Abstract

The popularity of big data analytics (BDA) has boosted the interest of organisations into exploiting their large scale data. This technology can become a strategic stimulation for organisations to achieve competitive advantage and sustainable growth. Previous BDA research, however, has focused more on introducing more traits, known as Vs for big data traits, while ignoring the quality of data when examining the application of BDA. Therefore, this study aims to explore the effect of big data traits and data quality dimensions on BDA application. This study has formulated 10 hypotheses that comprised of the relationships of big data traits, accuracy, believability, completeness, timeliness, ease of operation, and BDA application constructs.

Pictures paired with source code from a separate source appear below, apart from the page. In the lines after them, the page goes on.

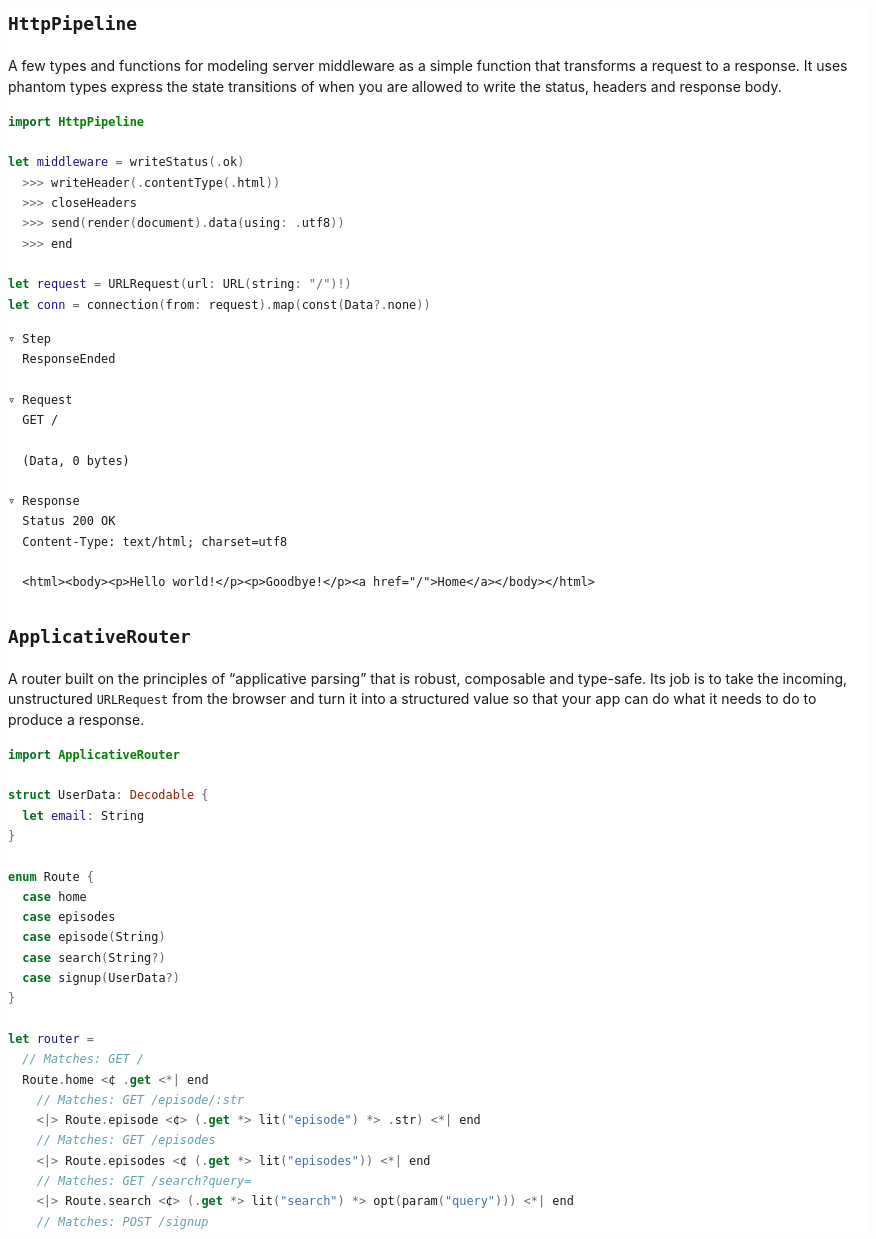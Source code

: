 ## `HttpPipeline`

A few types and functions for modeling server middleware as a simple function that transforms a request to a response. It uses phantom types express the state transitions of when you are allowed to write the status, headers and response body.

```swift
import HttpPipeline

let middleware = writeStatus(.ok)
  >>> writeHeader(.contentType(.html))
  >>> closeHeaders
  >>> send(render(document).data(using: .utf8))
  >>> end

let request = URLRequest(url: URL(string: "/")!)
let conn = connection(from: request).map(const(Data?.none))
```
```text
▿ Step
  ResponseEnded

▿ Request
  GET /

  (Data, 0 bytes)

▿ Response
  Status 200 OK
  Content-Type: text/html; charset=utf8

  <html><body><p>Hello world!</p><p>Goodbye!</p><a href="/">Home</a></body></html>
```

## `ApplicativeRouter`

A router built on the principles of “applicative parsing” that is robust, composable and type-safe. Its job is to take the incoming, unstructured `URLRequest` from the browser and turn it into a structured value so that your app can do what it needs to do to produce a response.

```swift
import ApplicativeRouter

struct UserData: Decodable {
  let email: String
}

enum Route {
  case home
  case episodes
  case episode(String)
  case search(String?)
  case signup(UserData?)
}

let router =
  // Matches: GET /
  Route.home <¢ .get <*| end
    // Matches: GET /episode/:str
    <|> Route.episode <¢> (.get *> lit("episode") *> .str) <*| end
    // Matches: GET /episodes
    <|> Route.episodes <¢ (.get *> lit("episodes")) <*| end
    // Matches: GET /search?query=
    <|> Route.search <¢> (.get *> lit("search") *> opt(param("query"))) <*| end
    // Matches: POST /signup
```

This study conducted a survey using a questionnaire as a data collection instrument. Then, the partial least squares structural equation modelling technique was used to analyse the hypothesised relationships between the constructs. The findings revealed that big data traits can significantly affect all constructs for data quality dimensions and that the ease of operation construct has a significant effect on BDA application. This study contributes to the literature by bringing new insights to the field of BDA and may serve as a guideline for future researchers and practitioners when studying BDA application.

Highlights

  • Driven by globalisation and increasing market competitions, various industries have turned to big data analytics (BDA) for its ability to transform enormous raw data into decision-making tools [1]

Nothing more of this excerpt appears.